Thomas sjorde Noah wild heen en weer. 'Jaja!' riep Noah, lichtelijk uit zijn slof schietend. Hij trok zijn arm terug en strompelde het bed uit. Als een zombie liep hij naar zijn koffer, waar hij snel in een warme trainingsbroek, een trui en zijn tennisvest schoot. Zonder zijn haren te kammen plantte hij zijn pet erop, waarna hij de overvrolijke Thomas, die plots heel veel weg had van de bloedirritante Collin uit z'n eigen huis, naar beneden. Daar begroetten Emily's ouders hem al even vrolijk.
Wat hadden al die mensen toch zo vroeg in de ochtend?!
Oh wacht, het was al half twaalf.
'Waar is Emily?' vroeg hij aan Emily's moeder, die hem op een keukenstoel duwde en hem een onbekend ijslands ontbijt voorschotelde. 'Emily is Buuten,' zei de moeder met haar brakke accent.
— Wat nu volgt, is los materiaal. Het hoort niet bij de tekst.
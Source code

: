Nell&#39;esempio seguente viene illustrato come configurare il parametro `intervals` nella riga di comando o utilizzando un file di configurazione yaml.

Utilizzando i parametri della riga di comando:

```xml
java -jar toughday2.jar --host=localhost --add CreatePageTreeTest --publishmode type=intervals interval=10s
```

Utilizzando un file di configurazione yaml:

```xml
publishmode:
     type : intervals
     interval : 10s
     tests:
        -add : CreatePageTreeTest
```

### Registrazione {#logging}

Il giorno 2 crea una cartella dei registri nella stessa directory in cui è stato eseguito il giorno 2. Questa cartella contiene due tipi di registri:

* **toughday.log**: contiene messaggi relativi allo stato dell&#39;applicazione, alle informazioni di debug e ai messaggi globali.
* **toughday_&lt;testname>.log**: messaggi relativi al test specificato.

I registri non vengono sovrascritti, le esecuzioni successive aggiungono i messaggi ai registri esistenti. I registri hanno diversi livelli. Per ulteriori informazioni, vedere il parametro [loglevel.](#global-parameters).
Noah werkte het ontbijt naar binnen dat naar zijn idee naar niks smaakte en stond weer op. 'Oké, dan ga ik haar wel even zoeken. Bedankt voor het overheerlijke ontbijt,' wist hij op een redelijk vriendelijke toon uit te brengen. Hij trok de capuchon van zijn vest over zijn hoofd en schoot in zijn jas. Niet veel later stond hij buiten, waar het aardig sneeuwde. De kou werkte nog slechter in op Noah's humeur, maar het maakte hem wel wakker.
'Emily?' riep hij schor van de ochtend. Hij huiverde even openlijk en liep wat door de besneeuwde velden.